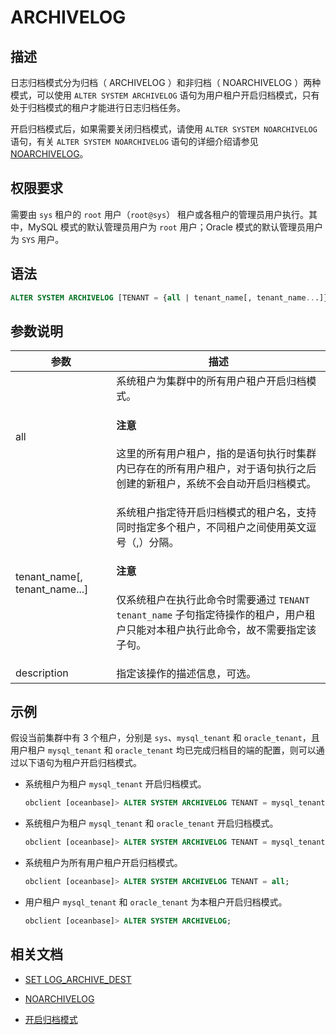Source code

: # ARCHIVELOG

## 描述

日志归档模式分为归档（ ARCHIVELOG ）和非归档（ NOARCHIVELOG ）两种模式，可以使用 `ALTER SYSTEM ARCHIVELOG` 语句为用户租户开启归档模式，只有处于归档模式的租户才能进行日志归档任务。

开启归档模式后，如果需要关闭归档模式，请使用 `ALTER SYSTEM NOARCHIVELOG` 语句，有关 `ALTER SYSTEM NOARCHIVELOG` 语句的详细介绍请参见 [NOARCHIVELOG](210.noarchivelog.md)。

## 权限要求

需要由 `sys` 租户的 `root` 用户（`root@sys`） 租户或各租户的管理员用户执行。其中，MySQL 模式的默认管理员用户为 `root` 用户；Oracle 模式的默认管理员用户为 `SYS` 用户。

## 语法

```sql
ALTER SYSTEM ARCHIVELOG [TENANT = {all | tenant_name[, tenant_name...]}] [DESCRIPTION = 'description'];
```

## 参数说明

| 参数                    | 描述                                                                                                   |
|-------------------------|--------------------------------------------------------------------------------------------------------|
| all                     | 系统租户为集群中的所有用户租户开启归档模式。 <main id="notice" type='notice'><h4>注意</h4><p>这里的所有用户租户，指的是语句执行时集群内已存在的所有用户租户，对于语句执行之后创建的新租户，系统不会自动开启归档模式。</p></main>                                                                    |
| tenant_name[, tenant_name...]    | 系统租户指定待开启归档模式的租户名，支持同时指定多个租户，不同租户之间使用英文逗号（,）分隔。<main id="notice" type='notice'><h4>注意</h4><p>仅系统租户在执行此命令时需要通过 <code>TENANT tenant_name</code> 子句指定待操作的租户，用户租户只能对本租户执行此命令，故不需要指定该子句。</p></main>  |
| description             | 指定该操作的描述信息，可选。                                                                              |

## 示例

假设当前集群中有 3 个租户，分别是 `sys`、`mysql_tenant` 和 `oracle_tenant`，且用户租户 `mysql_tenant` 和 `oracle_tenant` 均已完成归档目的端的配置，则可以通过以下语句为租户开启归档模式。

* 系统租户为租户 `mysql_tenant` 开启归档模式。

   ```sql
   obclient [oceanbase]> ALTER SYSTEM ARCHIVELOG TENANT = mysql_tenant;
   ```

* 系统租户为租户 `mysql_tenant` 和 `oracle_tenant` 开启归档模式。

   ```sql
   obclient [oceanbase]> ALTER SYSTEM ARCHIVELOG TENANT = mysql_tenant;
   ```

* 系统租户为所有用户租户开启归档模式。

   ```sql
   obclient [oceanbase]> ALTER SYSTEM ARCHIVELOG TENANT = all;
   ```

* 用户租户 `mysql_tenant` 和 `oracle_tenant` 为本租户开启归档模式。

   ```sql
   obclient [oceanbase]> ALTER SYSTEM ARCHIVELOG;
   ```

## 相关文档

* [SET LOG_ARCHIVE_DEST](150.set-log-archive-dest.md)

* [NOARCHIVELOG](210.noarchivelog.md)

* [开启归档模式](../../../../../600.manage/600.backup-and-recovery/300.log-archive/300.open-the-log-archive-mode.md)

> _Brief_: Find the lines in the entries above where "系统租户为租户" occurs, and copy each of them.

> _Reply_:
* 系统租户为租户 `mysql_tenant` 开启归档模式。
* 系统租户为租户 `mysql_tenant` 和 `oracle_tenant` 开启归档模式。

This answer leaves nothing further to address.